▶ _Description of the task_
Once the pictures have been removed, repeat the remainder of the records exactly.
== Material provided ==
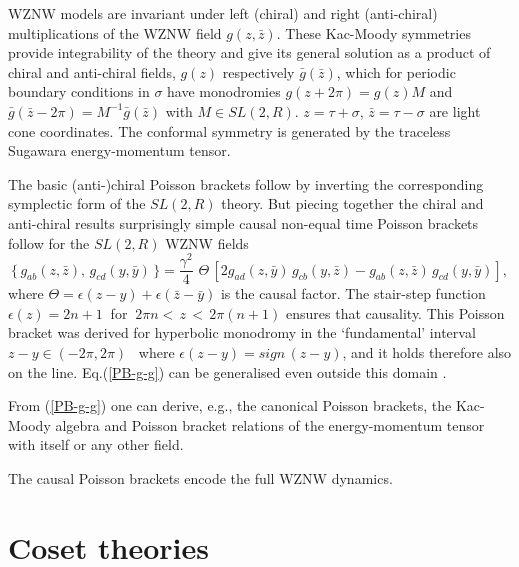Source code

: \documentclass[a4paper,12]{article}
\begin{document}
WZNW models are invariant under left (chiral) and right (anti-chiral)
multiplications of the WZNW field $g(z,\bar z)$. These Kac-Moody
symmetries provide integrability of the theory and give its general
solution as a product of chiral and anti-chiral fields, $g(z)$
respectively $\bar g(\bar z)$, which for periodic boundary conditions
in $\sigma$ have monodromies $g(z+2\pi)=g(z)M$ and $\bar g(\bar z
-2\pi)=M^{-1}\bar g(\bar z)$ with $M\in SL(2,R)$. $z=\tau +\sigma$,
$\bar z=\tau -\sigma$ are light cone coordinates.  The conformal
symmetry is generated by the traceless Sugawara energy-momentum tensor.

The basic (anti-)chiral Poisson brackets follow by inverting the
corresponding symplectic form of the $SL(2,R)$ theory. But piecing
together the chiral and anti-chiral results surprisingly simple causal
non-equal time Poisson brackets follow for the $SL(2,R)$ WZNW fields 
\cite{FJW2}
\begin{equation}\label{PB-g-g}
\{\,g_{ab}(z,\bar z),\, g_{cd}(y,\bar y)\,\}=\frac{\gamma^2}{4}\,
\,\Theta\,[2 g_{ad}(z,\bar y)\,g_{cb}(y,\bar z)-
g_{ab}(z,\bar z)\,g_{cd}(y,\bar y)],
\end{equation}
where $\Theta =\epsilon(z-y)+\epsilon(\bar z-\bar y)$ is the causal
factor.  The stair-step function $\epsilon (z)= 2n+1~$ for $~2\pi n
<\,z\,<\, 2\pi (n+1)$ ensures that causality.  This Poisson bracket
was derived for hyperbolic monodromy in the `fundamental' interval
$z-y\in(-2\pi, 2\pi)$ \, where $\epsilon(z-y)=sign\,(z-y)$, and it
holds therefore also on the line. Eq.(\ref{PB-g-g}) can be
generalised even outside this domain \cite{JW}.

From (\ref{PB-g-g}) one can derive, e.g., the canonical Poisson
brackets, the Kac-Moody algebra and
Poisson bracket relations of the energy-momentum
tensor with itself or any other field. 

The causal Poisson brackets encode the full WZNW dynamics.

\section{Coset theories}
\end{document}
===
▶ _Result for this task_
Source code

: \documentclass[a4paper,12]{article}
\begin{document}
WZNW models are invariant under left (chiral) and right (anti-chiral)
multiplications of the WZNW field $g(z,\bar z)$. These Kac-Moody
symmetries provide integrability of the theory and give its general
solution as a product of chiral and anti-chiral fields, $g(z)$
respectively $\bar g(\bar z)$, which for periodic boundary conditions
in $\sigma$ have monodromies $g(z+2\pi)=g(z)M$ and $\bar g(\bar z
-2\pi)=M^{-1}\bar g(\bar z)$ with $M\in SL(2,R)$. $z=\tau +\sigma$,
$\bar z=\tau -\sigma$ are light cone coordinates.  The conformal
symmetry is generated by the traceless Sugawara energy-momentum tensor.

The basic (anti-)chiral Poisson brackets follow by inverting the
corresponding symplectic form of the $SL(2,R)$ theory. But piecing
together the chiral and anti-chiral results surprisingly simple causal
non-equal time Poisson brackets follow for the $SL(2,R)$ WZNW fields 
\cite{FJW2}
\begin{equation}\label{PB-g-g}
\{\,g_{ab}(z,\bar z),\, g_{cd}(y,\bar y)\,\}=\frac{\gamma^2}{4}\,
\,\Theta\,[2 g_{ad}(z,\bar y)\,g_{cb}(y,\bar z)-
g_{ab}(z,\bar z)\,g_{cd}(y,\bar y)],
\end{equation}
where $\Theta =\epsilon(z-y)+\epsilon(\bar z-\bar y)$ is the causal
factor.  The stair-step function $\epsilon (z)= 2n+1~$ for $~2\pi n
<\,z\,<\, 2\pi (n+1)$ ensures that causality.  This Poisson bracket
was derived for hyperbolic monodromy in the `fundamental' interval
$z-y\in(-2\pi, 2\pi)$ \, where $\epsilon(z-y)=sign\,(z-y)$, and it
holds therefore also on the line. Eq.(\ref{PB-g-g}) can be
generalised even outside this domain \cite{JW}.

From (\ref{PB-g-g}) one can derive, e.g., the canonical Poisson
brackets, the Kac-Moody algebra and
Poisson bracket relations of the energy-momentum
tensor with itself or any other field. 

The causal Poisson brackets encode the full WZNW dynamics.

\section{Coset theories}
\end{document}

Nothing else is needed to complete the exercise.